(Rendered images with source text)
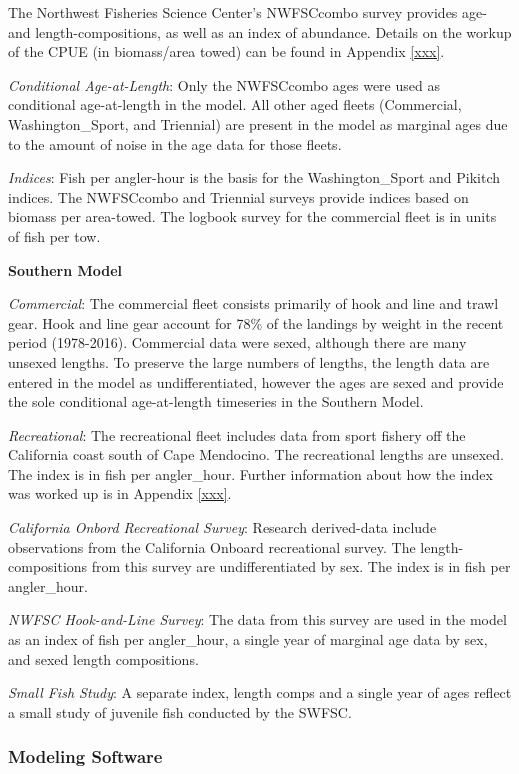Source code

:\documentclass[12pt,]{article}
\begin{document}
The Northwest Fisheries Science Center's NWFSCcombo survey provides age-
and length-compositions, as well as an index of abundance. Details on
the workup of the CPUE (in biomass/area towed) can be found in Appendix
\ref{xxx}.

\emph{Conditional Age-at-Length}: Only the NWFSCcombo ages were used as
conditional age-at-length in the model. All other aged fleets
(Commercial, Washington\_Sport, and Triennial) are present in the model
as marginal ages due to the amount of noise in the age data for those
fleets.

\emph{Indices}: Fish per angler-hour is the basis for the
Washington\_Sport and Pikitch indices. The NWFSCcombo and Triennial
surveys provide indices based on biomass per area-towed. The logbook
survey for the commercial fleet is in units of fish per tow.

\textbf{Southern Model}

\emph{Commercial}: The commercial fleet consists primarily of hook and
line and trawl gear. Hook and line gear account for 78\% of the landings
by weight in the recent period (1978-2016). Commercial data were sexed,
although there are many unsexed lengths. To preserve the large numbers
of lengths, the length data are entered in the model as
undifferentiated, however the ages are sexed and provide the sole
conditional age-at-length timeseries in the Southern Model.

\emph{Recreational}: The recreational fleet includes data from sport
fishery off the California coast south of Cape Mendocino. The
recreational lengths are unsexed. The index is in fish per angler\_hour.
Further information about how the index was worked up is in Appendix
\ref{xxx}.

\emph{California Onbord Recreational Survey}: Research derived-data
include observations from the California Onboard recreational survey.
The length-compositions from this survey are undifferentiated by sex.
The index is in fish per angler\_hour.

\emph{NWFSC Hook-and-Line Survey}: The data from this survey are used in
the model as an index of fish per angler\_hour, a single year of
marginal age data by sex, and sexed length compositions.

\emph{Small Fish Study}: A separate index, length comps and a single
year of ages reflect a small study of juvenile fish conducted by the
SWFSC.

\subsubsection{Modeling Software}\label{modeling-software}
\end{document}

# Your task:
In the lines above, find the word "single" and copy each line that contains it.

# Completed task:
the model as an index of fish per angler\_hour, a single year of
\emph{Small Fish Study}: A separate index, length comps and a single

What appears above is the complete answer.